A heathenish expression, perhaps; but Weir assured me, with much amusement in his tone, that those were the very words Old Rogers used. Leaving the expression aside, will the reader think for a moment on the old man’s reasoning? My condition was his business; for he was ready to die for me! Ah! love does indeed make us all each other’s keeper, just as we were intended to be.
“But what can we do?” returned Weir.
Perhaps he was the less inclined to listen to the old man, that he was busy with a coffin for his daughter, who was lying dead down the street.

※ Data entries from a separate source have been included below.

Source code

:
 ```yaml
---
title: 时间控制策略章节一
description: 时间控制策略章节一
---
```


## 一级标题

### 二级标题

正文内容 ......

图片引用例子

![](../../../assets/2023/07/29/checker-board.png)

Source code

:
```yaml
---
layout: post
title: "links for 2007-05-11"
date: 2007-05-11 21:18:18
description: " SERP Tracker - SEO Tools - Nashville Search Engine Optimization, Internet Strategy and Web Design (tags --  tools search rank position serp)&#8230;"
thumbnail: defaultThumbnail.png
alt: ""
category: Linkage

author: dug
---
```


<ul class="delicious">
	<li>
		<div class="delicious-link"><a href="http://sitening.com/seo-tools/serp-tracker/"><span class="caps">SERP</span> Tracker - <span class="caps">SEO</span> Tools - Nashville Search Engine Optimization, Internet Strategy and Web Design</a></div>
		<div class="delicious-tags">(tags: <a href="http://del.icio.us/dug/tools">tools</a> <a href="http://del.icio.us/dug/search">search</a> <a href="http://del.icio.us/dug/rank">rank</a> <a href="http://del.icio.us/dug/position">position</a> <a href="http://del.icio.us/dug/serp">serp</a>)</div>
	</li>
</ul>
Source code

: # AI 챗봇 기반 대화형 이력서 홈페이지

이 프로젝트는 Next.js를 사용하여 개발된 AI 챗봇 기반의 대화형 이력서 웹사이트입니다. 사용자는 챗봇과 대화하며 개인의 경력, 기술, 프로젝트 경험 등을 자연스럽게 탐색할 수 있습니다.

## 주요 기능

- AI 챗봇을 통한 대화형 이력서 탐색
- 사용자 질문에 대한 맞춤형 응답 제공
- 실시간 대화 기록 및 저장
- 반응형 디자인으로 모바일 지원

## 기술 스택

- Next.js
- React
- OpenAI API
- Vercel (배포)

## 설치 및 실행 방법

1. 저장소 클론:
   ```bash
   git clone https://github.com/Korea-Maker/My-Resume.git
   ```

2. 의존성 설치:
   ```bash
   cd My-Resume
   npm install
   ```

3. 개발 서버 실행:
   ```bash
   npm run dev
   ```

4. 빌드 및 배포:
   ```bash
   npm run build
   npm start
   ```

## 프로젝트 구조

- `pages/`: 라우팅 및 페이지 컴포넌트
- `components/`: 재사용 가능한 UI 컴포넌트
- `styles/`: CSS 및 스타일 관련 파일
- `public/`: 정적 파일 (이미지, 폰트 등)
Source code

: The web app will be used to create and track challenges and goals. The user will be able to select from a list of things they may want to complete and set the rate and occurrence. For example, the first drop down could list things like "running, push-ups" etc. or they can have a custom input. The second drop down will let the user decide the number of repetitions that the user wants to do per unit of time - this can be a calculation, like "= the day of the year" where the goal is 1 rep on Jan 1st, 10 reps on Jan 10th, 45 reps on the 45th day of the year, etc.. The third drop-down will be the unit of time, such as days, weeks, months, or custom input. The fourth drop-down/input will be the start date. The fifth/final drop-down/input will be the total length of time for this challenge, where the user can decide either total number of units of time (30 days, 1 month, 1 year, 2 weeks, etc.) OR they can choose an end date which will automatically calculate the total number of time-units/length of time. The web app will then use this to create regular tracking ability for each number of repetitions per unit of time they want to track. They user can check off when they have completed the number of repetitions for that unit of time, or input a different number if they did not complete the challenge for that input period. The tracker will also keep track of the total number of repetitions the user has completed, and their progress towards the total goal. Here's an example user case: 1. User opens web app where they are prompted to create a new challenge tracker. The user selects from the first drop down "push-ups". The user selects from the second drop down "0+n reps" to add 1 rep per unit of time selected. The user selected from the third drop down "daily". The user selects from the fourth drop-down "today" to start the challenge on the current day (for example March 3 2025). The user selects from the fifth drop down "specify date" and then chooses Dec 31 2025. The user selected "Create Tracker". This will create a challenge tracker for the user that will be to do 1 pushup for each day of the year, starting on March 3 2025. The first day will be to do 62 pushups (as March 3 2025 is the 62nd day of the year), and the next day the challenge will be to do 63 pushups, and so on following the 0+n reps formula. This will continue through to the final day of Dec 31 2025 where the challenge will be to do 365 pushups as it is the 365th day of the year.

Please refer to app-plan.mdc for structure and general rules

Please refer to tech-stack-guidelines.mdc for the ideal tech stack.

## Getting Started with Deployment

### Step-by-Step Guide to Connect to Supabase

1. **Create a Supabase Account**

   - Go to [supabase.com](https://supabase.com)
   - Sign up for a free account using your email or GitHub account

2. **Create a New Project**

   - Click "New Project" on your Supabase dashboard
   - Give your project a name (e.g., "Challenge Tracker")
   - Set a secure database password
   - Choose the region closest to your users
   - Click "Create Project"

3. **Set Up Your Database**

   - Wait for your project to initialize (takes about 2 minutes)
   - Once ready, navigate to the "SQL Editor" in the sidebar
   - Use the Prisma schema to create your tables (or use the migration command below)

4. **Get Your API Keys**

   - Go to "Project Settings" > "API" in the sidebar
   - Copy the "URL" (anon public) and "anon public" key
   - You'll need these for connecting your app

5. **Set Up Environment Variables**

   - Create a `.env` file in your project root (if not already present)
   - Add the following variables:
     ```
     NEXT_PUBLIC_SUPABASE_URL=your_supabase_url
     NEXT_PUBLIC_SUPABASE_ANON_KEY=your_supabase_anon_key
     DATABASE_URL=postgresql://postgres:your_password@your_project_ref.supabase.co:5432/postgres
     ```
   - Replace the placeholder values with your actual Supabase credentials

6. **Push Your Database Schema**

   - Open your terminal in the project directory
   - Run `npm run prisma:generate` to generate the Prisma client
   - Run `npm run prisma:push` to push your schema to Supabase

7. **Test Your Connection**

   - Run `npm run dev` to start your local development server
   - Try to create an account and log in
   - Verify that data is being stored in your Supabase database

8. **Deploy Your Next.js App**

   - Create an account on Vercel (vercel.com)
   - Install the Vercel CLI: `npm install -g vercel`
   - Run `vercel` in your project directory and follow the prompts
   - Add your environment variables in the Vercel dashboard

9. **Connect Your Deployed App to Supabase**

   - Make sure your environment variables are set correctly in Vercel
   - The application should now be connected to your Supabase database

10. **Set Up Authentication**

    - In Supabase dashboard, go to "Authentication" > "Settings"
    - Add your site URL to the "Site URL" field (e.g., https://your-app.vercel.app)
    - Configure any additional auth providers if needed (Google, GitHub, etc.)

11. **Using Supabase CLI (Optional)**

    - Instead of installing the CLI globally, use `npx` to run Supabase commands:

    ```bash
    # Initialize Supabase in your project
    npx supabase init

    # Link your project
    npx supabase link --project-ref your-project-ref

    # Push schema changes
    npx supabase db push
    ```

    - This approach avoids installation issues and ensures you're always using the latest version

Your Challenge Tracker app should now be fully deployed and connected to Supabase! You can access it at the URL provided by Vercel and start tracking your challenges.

And so my poor affairs were talked of over the coffin-planks. Well, well, it was no bad omen.
“I tell you what, Mr Weir, this here’s a serious business. And it seems to me it’s not shipshape o’ you to go on with that plane o’ yours, when we’re talkin’ about parson.”
“Well, Old Rogers, I meant no offence. Here goes. Now, what have you to say? Though if it’s offence to parson you’re speakin’ of, I know, if I were parson, who I’d think was takin’ the greatest liberty, me wi’ my plane, or you wi’ your fancies.”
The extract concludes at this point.